Amy is a friend of mine, we are both represented by the same agent, Jessica Kirkland, at the Blythe Daniel Agency. It has been my privelge to get to know Amy over the past year. She’s funny, smart, well spoken, and has such low standards that she engages in commentary with me on Facebook. I love being her friend. You can find her on Twitter.com with her usual insanity @amymatayo and her Facebook page is right on this link.

Let’s start with Art: Her picture and the book cover.

Amy Matayo

Amy Matayo



As most of you realize, I don’t do straight interviews. I ask silly questions. Because I am a bit deranged, let’s start with the Amazon review I did of the book (Amazon doesn’t show my name for some reason. Sorry, Amy!):

My Man Card Is Now Officially Up For Grabs.
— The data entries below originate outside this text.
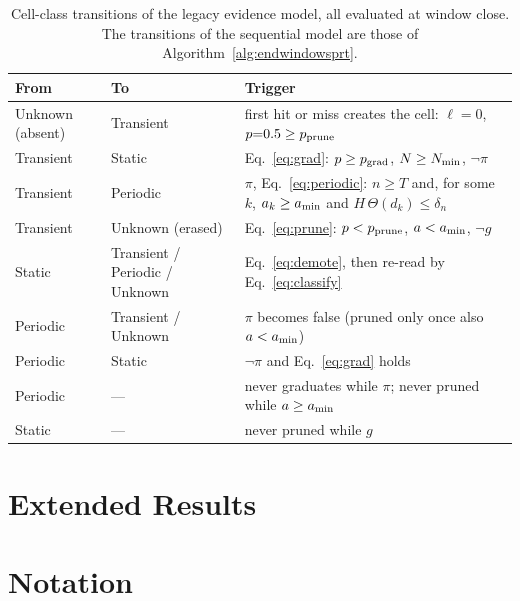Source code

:\begin{table}[H]
\centering
\caption{Cell-class transitions of the legacy evidence model, all evaluated at window close. The transitions of the sequential model are those of Algorithm~\ref{alg:endwindowsprt}.}
\label{tab:states}
\footnotesize
\begin{tabular}{@{}lll@{}}
\toprule
From & To & Trigger \\
\midrule
Unknown (absent) & Transient & first hit or miss creates the cell: $\ell{=}0$, $p{=}0.5\ge p_{\mathrm{prune}}$ \\
Transient & Static & Eq.~\eqref{eq:grad}: $p\ge p_{\mathrm{grad}}$, $N\ge N_{\min}$, $\lnot\pi$ \\
Transient & Periodic & $\pi$, Eq.~\eqref{eq:periodic}: $n\ge T$ and, for some $k$, $a_k\ge a_{\min}$ and $H\,\Theta(d_k)\le\delta_n$ \\
Transient & Unknown (erased) & Eq.~\eqref{eq:prune}: $p<p_{\mathrm{prune}}$, $a<a_{\min}$, $\lnot g$ \\
Static & Transient / Periodic / Unknown & Eq.~\eqref{eq:demote}, then re-read by Eq.~\eqref{eq:classify} \\
Periodic & Transient / Unknown & $\pi$ becomes false (pruned only once also $a<a_{\min}$) \\
Periodic & Static & $\lnot\pi$ and Eq.~\eqref{eq:grad} holds \\
Periodic & --- & never graduates while $\pi$; never pruned while $a\ge a_{\min}$ \\
Static & --- & never pruned while $g$ \\
\bottomrule
\end{tabular}
\end{table}

\section{Extended Results}\label{app:results}



\section{Notation}\label{app:notation}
I wish Amy would quit writing these books of hers. I’m in serious danger of losing my man card. Pink cover, romance, all the things that a guy like me isn’t supposed to enjoy. But I do.

Amy’s book, Sway, is like that big tub of caramel coated pecans you got from your Secret Santa. You know you shouldn’t eat the whole thing, but each bit is just a bit different, and worse yet, it tastes even better than the last bit. So at the end of the night you’re grinning from ear to ear and moistening your fingertip to get the last of the crumbs out of the bottom of the can.

This isn’t just a romance novel, it’s a great story with a boy and a girl. I’ve read all of her books, and each one is better than the last. Sway will keep you up late wondering what will happen next. I found it to be suspenseful, funny, touching, and beautiful. She’s a wordsmith in the truest sense of that phrase.

I hope my man card stays in play with her books. I look forward to the next one as well. Sway doesn’t disappoint in any fashion: it exceeds in a most pleasing manner.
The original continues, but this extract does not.